En commission des affaires économiques et de l’emploi, ce mercredi 14 juin, le ministre de l'emploi présentait un projet d’ordonnance à ce sujet, mais que nous trouvons trop peu explicite et trop peu ambitieux.

L’évaluation des langues, tout d’abord, ne porte que sur une des deux langues officielles de la région bruxelloise. Pourquoi ne pas évaluer d’office la connaissance des deux langues de la région quand on sait que 80 % des offres d'emploi spécifiant des exigences linguistiques exigent la connaissance du français et du néerlandais ? Libre ensuite à l’équipe d’Actiris de déterminer avec discernement la formation la plus pertinente pour le chercheur d’emploi. Pour maximiser les chances de ceux-ci, il faut maximiser leurs voies d’apprentissage.

Ensuite, nous assistons à un retour en arrière avec un bilan de compétences au final non obligatoire selon le texte proposé par le ministre.

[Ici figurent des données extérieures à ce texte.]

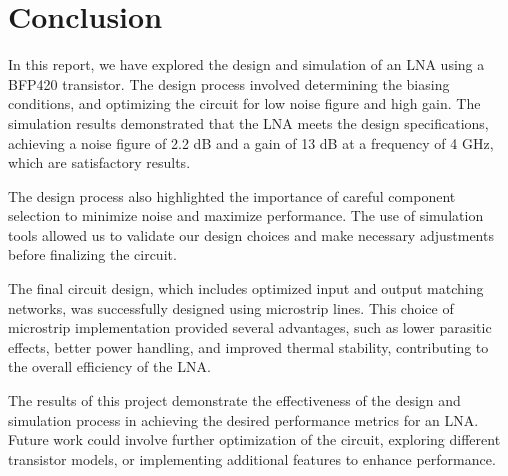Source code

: \section{Conclusion}

In this report, we have explored the design and simulation of an LNA using a BFP420 transistor. The design process involved determining the biasing conditions, and optimizing the circuit for low noise figure and high gain. The simulation results demonstrated that the LNA meets the design specifications, achieving a noise figure of 2.2 dB and a gain of 13 dB at a frequency of 4 GHz, which are satisfactory results.

The design process also highlighted the importance of careful component selection to minimize noise and maximize performance. The use of simulation tools allowed us to validate our design choices and make necessary adjustments before finalizing the circuit.

The final circuit design, which includes optimized input and output matching networks, was successfully designed using microstrip lines. This choice of microstrip implementation provided several advantages, such as lower parasitic effects, better power handling, and improved thermal stability, contributing to the overall efficiency of the LNA.

The results of this project demonstrate the effectiveness of the design and simulation process in achieving the desired performance metrics for an LNA. Future work could involve further optimization of the circuit, exploring different transistor models, or implementing additional features to enhance performance.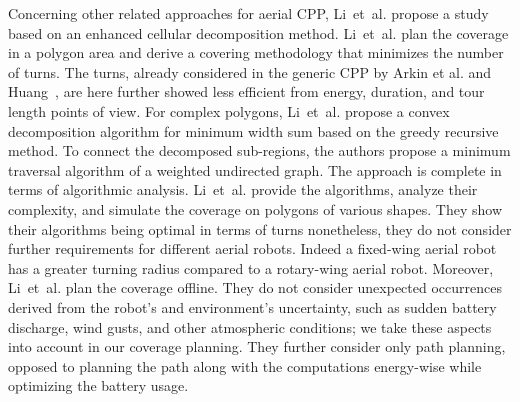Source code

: Concerning other related approaches for aerial CPP, Li~et~al. propose a study~\citep{li2011coverage} based on an enhanced cellular decomposition method. Li~et~al. plan the coverage in a polygon area and derive a covering methodology that minimizes the number of turns. The turns, already considered in the generic CPP by Arkin et al. and Huang~\citep{arkin2001optimal,arkin2005optimal,huang2001optimal}, are here further showed less efficient from energy, duration, and tour length points of view. For complex polygons, Li~et~al. propose a convex decomposition algorithm for minimum width sum based on the greedy recursive method. To connect the decomposed sub-regions, the authors propose a minimum traversal algorithm of a weighted undirected graph. The approach is complete in terms of algorithmic analysis. Li~et~al. provide the algorithms, analyze their complexity, and simulate the coverage on polygons of various shapes. They show their algorithms being optimal in terms of turns nonetheless, they do not consider further requirements for different aerial robots. Indeed a fixed-wing aerial robot has a greater turning radius compared to a rotary-wing aerial robot. Moreover, Li~et~al. plan the coverage offline. They do not consider unexpected occurrences derived from the robot's and environment's uncertainty, such as sudden battery discharge, wind gusts, and other atmospheric conditions; we take these aspects into account in our coverage planning. They further consider only path planning, opposed to planning the path along with the computations energy-wise while optimizing the battery usage.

Même le Conseil d'État a souligné le manque de clarté sur ce point et a invité le gouvernement à adapter le projet.

Outre qu’un texte manquant de précision sur son application risque d’être attaqué, devons-nous laisser les chercheurs d’emploi face à une orientation moins structurée, moins solide et donc moins forte de perspective d’emploi, d’autonomie et de libertés personnelles ?

Nous ne le pensons pas et c’est pourquoi, par voie d’amendement, nous avons proposé d’ajouter explicitement ce caractère obligatoire du bilan de compétences.

Face à des partis de gauche (PS/Ecolo) au gouvernement, ne parlant que d’accompagnement et freinant idéologiquement une démarche de mise à l’emploi avec davantage d’obligation, notre amendement a été refusé.

C’est une occasion manquée.

Alors que nous partageons les enjeux de cette mesure, il ne faudrait pas que sa mise en œuvre soit, soit attaquée juridiquement, soit annihilée eu égard à cette faiblesse.


Nous regrettons par ailleurs l'absence de budgétisation du nouveau dispositif.

L’emploi, c’est le chemin le plus sûr vers l’autonomie.